_EXERCISE OBJECTIVE_:
Filter these entries down to the lines that hold the word "boxed", and show each of them.

### TASK MATERIAL

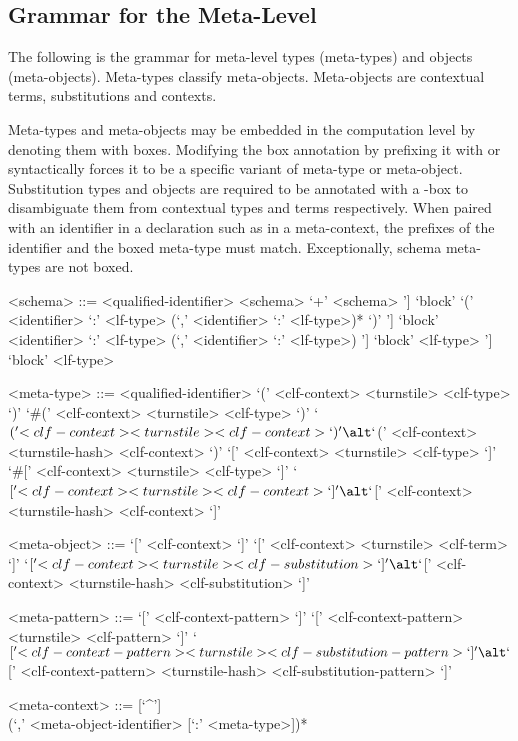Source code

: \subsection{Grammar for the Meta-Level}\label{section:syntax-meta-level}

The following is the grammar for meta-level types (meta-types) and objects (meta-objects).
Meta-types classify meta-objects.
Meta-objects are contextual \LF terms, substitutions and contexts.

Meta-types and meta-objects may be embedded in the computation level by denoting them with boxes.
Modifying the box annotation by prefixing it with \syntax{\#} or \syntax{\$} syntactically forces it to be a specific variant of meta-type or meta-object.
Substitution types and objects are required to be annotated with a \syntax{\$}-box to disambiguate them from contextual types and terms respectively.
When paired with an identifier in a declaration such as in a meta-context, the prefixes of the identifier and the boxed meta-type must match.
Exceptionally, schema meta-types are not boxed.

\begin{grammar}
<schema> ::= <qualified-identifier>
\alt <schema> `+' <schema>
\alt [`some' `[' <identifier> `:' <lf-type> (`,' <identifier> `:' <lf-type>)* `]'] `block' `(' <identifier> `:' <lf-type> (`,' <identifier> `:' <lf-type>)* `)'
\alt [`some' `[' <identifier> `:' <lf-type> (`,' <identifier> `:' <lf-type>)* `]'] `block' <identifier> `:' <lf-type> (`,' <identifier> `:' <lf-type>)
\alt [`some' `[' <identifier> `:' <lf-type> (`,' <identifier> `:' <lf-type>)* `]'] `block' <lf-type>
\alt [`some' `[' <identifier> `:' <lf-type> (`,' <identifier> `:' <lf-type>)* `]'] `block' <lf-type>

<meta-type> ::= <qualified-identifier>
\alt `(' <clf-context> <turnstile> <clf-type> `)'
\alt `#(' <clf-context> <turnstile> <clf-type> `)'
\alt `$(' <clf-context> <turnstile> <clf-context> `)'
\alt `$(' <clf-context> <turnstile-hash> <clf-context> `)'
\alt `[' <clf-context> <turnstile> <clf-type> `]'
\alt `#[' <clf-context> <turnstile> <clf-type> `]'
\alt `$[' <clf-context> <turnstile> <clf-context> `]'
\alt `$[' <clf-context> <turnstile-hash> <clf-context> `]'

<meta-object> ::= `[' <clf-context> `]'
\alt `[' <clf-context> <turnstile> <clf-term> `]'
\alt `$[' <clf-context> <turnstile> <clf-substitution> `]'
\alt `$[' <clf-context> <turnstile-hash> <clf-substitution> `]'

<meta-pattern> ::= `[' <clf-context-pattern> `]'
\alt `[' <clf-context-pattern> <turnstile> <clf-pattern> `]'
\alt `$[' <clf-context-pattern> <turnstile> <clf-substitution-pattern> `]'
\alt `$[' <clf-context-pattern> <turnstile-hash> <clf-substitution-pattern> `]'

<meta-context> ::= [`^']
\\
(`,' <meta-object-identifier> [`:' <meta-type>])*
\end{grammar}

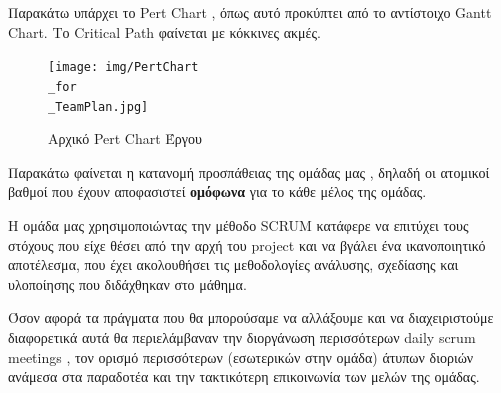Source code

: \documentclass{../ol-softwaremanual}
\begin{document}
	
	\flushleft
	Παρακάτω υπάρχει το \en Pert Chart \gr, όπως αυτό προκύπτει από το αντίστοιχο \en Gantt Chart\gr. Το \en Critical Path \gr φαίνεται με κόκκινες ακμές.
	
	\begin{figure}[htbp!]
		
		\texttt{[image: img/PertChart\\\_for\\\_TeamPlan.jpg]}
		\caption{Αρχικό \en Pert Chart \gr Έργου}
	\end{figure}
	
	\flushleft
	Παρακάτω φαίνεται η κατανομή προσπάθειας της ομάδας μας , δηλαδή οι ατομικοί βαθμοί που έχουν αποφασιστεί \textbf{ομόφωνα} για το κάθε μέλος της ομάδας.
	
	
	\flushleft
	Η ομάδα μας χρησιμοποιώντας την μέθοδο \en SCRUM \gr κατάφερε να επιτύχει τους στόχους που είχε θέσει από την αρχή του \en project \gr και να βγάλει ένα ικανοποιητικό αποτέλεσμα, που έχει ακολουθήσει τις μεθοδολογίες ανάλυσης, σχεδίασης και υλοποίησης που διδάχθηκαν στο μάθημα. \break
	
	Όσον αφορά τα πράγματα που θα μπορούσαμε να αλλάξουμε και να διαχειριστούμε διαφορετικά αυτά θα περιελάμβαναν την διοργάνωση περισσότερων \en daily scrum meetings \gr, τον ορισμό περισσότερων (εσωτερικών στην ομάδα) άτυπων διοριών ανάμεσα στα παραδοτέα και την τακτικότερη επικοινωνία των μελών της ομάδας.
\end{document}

######

_TASK RESPONSE_:
When paired with an identifier in a declaration such as in a meta-context, the prefixes of the identifier and the boxed meta-type must match.
Exceptionally, schema meta-types are not boxed.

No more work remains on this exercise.